First off--your model Ammco is their "El-Cheapo" model.
Yeah, they work, when they work that is.
I doubt that your problem lies within the spindle bearings. But it could-- I suggest that you tug on the spindle to see if you get any back and forth end-play, or up and down play.... if so, you are screwed. This machine is not worth the effort, money and time fix this problem.

As for the arbor...

This model uses the same arbor that the better 3000, 4000, 4100, 7000 and 7100 models.

Every time you replace an arbor (new or used) you have to...

A. Lap the arbor into the spindle using lapping compound (just like lapping valves in a cylinder head) The lapping compound is then cleaned out of the spindle and off the arbor, then...

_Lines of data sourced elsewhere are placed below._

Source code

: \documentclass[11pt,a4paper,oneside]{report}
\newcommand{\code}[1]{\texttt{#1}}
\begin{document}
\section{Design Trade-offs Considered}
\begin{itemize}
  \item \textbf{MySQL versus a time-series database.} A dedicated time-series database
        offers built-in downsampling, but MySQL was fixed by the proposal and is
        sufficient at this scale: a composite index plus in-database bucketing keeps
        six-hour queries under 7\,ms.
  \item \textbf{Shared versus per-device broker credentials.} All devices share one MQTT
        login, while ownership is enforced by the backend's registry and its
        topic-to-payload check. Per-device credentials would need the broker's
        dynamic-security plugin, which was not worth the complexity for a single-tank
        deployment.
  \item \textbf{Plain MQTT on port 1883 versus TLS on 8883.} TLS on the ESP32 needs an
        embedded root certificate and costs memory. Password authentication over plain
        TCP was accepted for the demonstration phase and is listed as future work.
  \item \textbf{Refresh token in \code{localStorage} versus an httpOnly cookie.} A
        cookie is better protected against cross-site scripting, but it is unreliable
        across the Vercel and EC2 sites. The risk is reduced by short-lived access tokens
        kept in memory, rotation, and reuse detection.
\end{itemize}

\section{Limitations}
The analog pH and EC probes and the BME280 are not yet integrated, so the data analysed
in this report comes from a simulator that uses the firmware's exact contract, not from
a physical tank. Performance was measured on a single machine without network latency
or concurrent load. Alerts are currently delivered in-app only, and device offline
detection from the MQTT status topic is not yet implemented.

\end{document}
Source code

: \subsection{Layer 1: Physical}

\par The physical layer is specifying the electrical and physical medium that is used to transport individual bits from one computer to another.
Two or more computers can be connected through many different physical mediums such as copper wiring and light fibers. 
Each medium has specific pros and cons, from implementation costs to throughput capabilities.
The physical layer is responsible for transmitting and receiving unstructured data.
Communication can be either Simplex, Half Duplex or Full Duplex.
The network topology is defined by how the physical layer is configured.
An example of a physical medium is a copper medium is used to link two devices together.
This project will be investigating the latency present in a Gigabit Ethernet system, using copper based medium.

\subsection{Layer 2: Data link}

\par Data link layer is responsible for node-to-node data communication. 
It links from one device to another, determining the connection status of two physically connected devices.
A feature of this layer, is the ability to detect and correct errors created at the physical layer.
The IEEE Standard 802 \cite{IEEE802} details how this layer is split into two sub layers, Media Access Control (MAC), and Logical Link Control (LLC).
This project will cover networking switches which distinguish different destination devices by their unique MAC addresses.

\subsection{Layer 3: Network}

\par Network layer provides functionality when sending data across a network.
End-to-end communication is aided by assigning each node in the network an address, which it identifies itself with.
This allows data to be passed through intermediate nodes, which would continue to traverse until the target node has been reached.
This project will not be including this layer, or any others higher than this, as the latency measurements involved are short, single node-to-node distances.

B. You then have to check the "runout" with a dial indicator. These are obtained cheaply at Harbor Freight FYI. With the dial indicator mounted (magnetically) on the twin-cutter check the arbor run-out. The runout (two inches from the spindle) should be no more than 1 1/2 thousandths. One thousandth or under is optimal. Any reading over 8 thousandths cannot be straightened.

C. If the run out exceeds 1 1/2 thousandths, you have to then straighten the arbor.

To straighten the arbor you will again need the dial-indicator and a heavy copper hammer....

With a wrench on the end of the draw bar (far right on the end of the drum gearbox), rotate the machine (counter clockwise) until you find the high spot on the arbor (carefully watching the dial-indicator).

Remove the dial indicator and give the arbor a whack with the hammer (not too hard if this is your first time) when the high spot is directly straight up.

Install the dial-indicator and check the run-out again.

Sometimes you will get it on the first whack--sometimes you will have to go through an ordeal until you get the arbor in spec.

And remember--sometimes you can bust the arbor completely off on the first whack. They are hardened and allegedly tempered, but some are more hard than others. If it breaks off--tough luck. You need to get another arbor.

I have personally straightened arbors more than 30 thousandths out (once)... and I don't want to repeat that ordeal. Sometimes arbors cannot be straightened (bent in strange ways) and cannot be straightened.

When loosening a rotor, do not allow the work to dump onto the arbor. This is the main reason they go out of whack.